PROBLEM DETAILS: Which lines of the data contain the string "lemma"? Copy every one.

DATA IN THIS EXERCISE:
◆ ◆ ◆ ◆ ◆

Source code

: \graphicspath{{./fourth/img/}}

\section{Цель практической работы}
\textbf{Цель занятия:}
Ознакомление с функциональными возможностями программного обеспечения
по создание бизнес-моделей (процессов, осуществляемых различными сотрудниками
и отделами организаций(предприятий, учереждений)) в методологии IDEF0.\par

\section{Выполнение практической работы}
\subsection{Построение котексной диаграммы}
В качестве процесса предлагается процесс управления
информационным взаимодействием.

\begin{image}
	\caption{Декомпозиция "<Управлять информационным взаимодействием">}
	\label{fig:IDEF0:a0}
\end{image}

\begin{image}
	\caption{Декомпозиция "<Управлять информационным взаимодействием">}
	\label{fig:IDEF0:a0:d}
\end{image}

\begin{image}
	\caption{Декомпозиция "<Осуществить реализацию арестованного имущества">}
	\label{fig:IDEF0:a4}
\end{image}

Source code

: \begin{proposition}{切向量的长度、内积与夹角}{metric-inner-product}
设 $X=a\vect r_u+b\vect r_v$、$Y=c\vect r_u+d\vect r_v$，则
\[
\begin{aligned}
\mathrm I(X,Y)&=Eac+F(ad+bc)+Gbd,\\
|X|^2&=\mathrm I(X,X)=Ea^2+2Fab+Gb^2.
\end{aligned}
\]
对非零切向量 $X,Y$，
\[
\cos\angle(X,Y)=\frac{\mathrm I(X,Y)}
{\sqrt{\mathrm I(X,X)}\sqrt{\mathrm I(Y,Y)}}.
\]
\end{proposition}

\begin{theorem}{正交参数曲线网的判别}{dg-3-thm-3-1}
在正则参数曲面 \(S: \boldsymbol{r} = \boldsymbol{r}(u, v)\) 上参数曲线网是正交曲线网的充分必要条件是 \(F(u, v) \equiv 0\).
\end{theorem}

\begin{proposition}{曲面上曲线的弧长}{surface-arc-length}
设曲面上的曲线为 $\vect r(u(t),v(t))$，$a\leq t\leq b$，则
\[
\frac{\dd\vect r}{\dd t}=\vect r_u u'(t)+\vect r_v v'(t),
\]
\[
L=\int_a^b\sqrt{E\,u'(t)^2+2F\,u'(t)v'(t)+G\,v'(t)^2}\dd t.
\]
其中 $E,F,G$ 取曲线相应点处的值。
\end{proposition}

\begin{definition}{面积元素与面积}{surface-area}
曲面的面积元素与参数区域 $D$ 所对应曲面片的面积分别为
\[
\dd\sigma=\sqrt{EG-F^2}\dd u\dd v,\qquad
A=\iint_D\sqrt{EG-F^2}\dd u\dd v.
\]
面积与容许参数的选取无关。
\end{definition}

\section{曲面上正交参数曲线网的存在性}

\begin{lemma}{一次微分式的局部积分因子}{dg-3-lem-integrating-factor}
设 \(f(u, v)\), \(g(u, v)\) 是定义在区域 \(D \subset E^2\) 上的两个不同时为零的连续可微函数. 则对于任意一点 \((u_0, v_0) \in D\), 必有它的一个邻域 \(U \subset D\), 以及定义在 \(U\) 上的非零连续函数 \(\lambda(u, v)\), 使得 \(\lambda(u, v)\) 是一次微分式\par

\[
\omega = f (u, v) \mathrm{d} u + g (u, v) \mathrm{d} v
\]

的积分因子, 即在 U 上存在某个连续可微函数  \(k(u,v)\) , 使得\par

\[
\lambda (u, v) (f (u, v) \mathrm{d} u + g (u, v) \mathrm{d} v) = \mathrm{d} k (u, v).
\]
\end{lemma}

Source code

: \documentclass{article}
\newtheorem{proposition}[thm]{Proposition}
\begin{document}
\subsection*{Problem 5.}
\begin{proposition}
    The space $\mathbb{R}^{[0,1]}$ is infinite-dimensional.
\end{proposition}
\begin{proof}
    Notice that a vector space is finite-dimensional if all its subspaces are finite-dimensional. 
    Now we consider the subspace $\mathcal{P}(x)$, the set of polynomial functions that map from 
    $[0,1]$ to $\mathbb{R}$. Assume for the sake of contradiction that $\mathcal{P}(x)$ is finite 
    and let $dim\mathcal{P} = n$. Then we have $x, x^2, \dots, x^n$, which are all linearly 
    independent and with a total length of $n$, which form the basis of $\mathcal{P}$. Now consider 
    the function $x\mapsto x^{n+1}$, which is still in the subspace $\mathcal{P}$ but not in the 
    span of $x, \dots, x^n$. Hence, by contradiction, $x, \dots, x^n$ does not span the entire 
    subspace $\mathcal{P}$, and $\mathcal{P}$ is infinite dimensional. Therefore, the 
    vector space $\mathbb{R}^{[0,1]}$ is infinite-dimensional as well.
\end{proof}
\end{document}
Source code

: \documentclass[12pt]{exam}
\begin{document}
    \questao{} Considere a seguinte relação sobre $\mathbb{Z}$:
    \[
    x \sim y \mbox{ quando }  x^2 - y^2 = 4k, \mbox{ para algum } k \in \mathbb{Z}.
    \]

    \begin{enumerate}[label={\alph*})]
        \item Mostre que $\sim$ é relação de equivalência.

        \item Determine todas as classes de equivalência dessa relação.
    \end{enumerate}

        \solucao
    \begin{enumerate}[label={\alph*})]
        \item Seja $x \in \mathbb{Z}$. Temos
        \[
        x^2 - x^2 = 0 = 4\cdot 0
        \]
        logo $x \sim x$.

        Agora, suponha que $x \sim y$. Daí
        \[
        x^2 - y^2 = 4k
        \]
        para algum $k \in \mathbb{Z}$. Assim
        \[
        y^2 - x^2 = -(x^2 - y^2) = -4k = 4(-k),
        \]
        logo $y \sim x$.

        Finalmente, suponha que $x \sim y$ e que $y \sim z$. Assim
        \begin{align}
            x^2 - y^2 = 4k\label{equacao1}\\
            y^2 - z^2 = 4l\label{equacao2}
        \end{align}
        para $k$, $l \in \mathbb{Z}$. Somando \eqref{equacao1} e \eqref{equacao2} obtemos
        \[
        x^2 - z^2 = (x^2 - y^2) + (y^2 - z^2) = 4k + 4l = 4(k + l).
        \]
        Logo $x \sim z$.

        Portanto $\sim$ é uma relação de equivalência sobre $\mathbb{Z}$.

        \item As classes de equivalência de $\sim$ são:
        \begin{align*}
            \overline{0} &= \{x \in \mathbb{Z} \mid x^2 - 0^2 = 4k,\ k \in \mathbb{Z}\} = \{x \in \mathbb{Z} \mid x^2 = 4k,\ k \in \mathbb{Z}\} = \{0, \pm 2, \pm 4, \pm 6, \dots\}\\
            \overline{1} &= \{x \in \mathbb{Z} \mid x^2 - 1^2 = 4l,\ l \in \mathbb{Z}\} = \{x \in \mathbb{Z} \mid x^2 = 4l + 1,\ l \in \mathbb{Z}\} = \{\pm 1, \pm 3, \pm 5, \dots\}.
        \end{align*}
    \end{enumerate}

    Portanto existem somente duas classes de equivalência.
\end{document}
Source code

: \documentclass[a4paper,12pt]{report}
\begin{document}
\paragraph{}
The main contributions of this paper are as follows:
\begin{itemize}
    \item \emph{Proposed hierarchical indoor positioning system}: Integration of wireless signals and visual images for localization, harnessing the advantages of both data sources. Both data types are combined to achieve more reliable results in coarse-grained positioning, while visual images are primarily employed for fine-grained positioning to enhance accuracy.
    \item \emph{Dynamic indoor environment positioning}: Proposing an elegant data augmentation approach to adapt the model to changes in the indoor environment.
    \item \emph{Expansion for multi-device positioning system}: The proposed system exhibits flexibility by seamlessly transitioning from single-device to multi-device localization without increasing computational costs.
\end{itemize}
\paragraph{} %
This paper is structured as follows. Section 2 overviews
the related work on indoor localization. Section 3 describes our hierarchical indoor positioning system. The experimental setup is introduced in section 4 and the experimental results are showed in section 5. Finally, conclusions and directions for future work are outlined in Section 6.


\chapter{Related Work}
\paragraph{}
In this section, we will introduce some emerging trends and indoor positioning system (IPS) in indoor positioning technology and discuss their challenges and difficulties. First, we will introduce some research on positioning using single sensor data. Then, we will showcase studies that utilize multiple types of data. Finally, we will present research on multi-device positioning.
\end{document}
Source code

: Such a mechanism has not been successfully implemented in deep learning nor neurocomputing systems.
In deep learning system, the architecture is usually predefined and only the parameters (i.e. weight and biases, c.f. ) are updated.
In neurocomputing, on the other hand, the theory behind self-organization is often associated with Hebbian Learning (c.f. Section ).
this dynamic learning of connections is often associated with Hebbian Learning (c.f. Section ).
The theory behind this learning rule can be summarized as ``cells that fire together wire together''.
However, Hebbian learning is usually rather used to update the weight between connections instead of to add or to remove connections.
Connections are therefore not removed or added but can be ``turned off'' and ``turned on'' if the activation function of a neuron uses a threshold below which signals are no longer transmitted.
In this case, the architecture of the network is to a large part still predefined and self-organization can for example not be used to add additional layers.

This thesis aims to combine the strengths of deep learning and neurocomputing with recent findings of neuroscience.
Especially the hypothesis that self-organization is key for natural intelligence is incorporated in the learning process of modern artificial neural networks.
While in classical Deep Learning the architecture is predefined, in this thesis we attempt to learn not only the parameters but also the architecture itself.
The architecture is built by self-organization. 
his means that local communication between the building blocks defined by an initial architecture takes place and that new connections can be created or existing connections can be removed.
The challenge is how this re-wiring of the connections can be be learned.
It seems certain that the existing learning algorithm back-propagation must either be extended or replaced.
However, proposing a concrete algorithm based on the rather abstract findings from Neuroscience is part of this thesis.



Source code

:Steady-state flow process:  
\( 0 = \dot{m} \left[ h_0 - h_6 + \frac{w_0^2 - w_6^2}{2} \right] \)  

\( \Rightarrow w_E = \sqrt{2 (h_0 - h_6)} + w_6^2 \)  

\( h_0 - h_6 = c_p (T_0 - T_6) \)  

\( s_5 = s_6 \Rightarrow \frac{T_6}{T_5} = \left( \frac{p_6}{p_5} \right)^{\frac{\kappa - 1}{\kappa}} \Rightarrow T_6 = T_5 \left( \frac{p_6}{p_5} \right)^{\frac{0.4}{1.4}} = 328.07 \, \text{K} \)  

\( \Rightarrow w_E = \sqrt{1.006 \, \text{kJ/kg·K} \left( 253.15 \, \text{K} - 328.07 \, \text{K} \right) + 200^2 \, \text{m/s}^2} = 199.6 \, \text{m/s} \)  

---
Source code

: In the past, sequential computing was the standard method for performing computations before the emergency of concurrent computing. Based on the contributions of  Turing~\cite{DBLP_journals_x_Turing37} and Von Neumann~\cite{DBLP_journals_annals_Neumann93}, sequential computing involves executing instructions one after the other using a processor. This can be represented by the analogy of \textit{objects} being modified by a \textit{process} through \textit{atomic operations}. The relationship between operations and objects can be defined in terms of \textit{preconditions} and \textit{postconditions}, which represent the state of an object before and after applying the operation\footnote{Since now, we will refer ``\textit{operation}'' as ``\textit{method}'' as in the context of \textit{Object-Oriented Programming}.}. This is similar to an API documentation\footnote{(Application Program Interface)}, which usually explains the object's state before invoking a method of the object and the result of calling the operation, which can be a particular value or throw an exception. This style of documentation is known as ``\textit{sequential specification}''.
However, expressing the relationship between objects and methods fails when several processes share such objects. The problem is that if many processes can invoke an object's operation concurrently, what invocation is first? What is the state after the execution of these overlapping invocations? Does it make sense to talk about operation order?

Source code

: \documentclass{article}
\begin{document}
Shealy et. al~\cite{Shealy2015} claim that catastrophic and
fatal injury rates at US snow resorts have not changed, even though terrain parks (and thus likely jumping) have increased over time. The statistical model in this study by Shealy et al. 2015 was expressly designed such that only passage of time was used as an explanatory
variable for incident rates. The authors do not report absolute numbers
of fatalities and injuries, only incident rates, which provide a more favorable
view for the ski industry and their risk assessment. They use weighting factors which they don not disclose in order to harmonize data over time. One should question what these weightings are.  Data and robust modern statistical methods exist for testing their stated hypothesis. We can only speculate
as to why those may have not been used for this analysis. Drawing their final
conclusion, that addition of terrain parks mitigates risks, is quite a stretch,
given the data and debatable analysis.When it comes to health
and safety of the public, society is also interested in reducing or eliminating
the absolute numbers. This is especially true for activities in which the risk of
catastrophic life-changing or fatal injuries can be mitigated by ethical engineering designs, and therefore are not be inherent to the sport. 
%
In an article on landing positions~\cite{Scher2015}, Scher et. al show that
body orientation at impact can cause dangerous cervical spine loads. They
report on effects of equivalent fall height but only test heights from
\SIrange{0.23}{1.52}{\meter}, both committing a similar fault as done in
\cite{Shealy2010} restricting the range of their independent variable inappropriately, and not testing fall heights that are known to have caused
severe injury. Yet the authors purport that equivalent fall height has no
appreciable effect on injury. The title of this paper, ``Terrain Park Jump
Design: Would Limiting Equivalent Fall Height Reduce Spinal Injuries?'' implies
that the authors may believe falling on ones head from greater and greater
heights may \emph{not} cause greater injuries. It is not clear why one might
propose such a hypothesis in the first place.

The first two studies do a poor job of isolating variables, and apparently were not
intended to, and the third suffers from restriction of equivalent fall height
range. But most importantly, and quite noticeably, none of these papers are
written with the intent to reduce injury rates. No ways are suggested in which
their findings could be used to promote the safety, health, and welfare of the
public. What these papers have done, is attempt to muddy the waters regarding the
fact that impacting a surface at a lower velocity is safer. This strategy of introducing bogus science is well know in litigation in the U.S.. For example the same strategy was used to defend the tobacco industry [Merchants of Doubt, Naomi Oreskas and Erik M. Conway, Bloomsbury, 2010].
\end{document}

◆ ◆ ◆ ◆ ◆

OUTPUT BELOW:
\begin{lemma}{一次微分式的局部积分因子}{dg-3-lem-integrating-factor}
\end{lemma}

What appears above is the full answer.